Scénario probatteries : Le scénario probatterie prend en compte une amélioration plus rapide des batteries, autant d’un point de vue technique (poids, encombrement) qu’économique. On passe ainsi d’un prix de 120 €/kWh du pack batterie en 2040 (scénario médian) à un prix de 50 €/kWh. Mais au final le scénario pro-batterie donne des résultats sensiblement identiques au scénario médian à l’horizon 2040. La seule différence réside en une accélération des ventes de véhicules électrifiés plus rapide (dès 2025 au lieu de 2030). Les gains supplémentaires sur les émissions de CO2 restent toutefois marginaux.
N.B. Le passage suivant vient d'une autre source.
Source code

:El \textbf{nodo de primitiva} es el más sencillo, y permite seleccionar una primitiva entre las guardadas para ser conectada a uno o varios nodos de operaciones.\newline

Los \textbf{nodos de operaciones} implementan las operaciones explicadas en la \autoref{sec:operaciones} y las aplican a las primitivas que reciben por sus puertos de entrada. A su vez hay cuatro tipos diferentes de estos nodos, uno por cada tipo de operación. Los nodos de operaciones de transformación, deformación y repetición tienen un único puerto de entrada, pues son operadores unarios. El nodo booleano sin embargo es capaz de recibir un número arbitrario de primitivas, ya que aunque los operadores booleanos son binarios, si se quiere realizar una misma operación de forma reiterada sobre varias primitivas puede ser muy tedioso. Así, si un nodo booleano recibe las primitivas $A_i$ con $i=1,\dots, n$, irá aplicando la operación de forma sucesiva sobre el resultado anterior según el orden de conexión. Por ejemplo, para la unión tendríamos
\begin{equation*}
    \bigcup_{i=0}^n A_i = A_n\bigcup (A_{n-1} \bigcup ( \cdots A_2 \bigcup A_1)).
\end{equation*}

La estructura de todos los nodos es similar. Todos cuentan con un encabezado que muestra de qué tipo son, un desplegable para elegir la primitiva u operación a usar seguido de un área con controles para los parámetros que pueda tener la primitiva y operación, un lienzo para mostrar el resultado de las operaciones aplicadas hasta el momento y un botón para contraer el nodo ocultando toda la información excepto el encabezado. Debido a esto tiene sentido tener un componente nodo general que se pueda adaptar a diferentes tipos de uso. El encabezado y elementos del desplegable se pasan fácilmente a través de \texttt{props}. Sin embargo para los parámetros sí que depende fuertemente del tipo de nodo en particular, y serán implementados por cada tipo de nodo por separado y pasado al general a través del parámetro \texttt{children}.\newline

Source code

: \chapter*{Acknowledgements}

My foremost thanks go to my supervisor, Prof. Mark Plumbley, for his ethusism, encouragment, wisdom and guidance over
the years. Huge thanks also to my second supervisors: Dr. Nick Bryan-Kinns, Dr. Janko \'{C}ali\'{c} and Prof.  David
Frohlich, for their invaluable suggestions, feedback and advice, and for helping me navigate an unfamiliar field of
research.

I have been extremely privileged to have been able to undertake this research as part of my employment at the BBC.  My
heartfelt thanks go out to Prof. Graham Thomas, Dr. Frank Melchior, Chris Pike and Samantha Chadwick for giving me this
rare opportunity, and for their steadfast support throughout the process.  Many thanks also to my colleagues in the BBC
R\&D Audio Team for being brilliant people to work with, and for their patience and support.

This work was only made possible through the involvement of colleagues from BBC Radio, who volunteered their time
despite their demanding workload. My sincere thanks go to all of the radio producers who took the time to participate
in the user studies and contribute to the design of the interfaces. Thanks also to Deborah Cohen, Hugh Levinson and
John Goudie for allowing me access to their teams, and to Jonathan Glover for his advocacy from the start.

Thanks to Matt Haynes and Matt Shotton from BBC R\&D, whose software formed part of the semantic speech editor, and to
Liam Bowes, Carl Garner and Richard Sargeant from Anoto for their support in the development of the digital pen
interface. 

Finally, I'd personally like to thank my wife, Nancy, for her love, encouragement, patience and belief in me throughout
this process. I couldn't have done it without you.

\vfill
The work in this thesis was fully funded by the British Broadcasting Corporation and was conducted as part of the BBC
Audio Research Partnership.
Ce résultat tend à montrer que, avec des mesures d’accompagnement identiques, l’essentiel des gains pourrait être atteint avec les progrès techniques introduits dans le scénario « médian » confortant la vision d’une électrification rapide du parc, qui commencerait par les véhicules hybrides.
Scénario pro-hydrogène : l’étude montre que le déploiement des véhicules électriques à hydrogène à l’horizon 2040 dépend au premier ordre du prix de l’hydrogène à la station de remplissage et du prix d’achat. En effet, dans le scénario médian, qui utilise un prix de l’hydrogène à la station de 5 €/kg en fin de période et des véhicules de taille moyenne coûtant 32 800 € en 2040, la vente des véhicules à hydrogène ne décollerait toujours pas en 2040. En revanche dans le scénario pro-H2, avec un prix à la station de 3 €/kg en 2040 (aligné sur les prospectives du plan hydrogène de fin 2018), et un véhicule de taille moyenne à 27 200 €, les ventes de véhicules à hydrogène décolleraient dès 2030. Il convient toutefois de noter que ces faibles prix de l’hydrogène à la station sont conditionnés à une production massive et bas coût de l’hydrogène, en premier lieu pour des usages industriels et de gestion de réseau, telle que définie dans le plan national. Dans ce scénario, les véhicules électriques à hydrogène représenteraient 37% du parc en 2040, contre 14% pour les véhicules électriques à batterie et 31% pour les PHEV.
Quelle que soit la technologie retenue, le rapport conclut à une convergence des coûts totaux de possession d'un véhicule particulier à horizon 2040 dans une fourchette de 1 à 1,4 environ. Dans les trois scénarios les émissions de CO baissent fortement mais les rapporteurs reconnaissent que pour obtenir une neutralité carbone en 2040, il faudra substituer des biocarburants aux carburants fossiles.
Pour autant, le rapport répond bien aux problématiques de possibilités technologiques mais les réponses quant à l'impact économique et financier ne sont pas abordées. Les auteurs préconisent un maintien du bonus écologique jusqu'en 2040, tout comme une aide pour l'achat d'un véhicule à hydrogène de l'ordre de 10 000 euros mais aucune piste n'est envisagée, mise à part la hausse de la taxe carbone, à l'origine de la création du mouvement des Gilets jaunes, pour compenser une perte abyssale pour les caisses de l'Etat : la disparition de la TICPE. Évaluée à 37,7 milliards d'euros en 2019, cette taxe revient à 45 % au budget de l'Etat, 32,6 % aux collectivités territoriales et environ 20 % dans un compte d'affectation spéciale transition énergétique.
Cette question est pourtant cruciale car sur 20 ans, le coût total de la décarbonation du parc automobile est estimé à 500 milliards d'euros.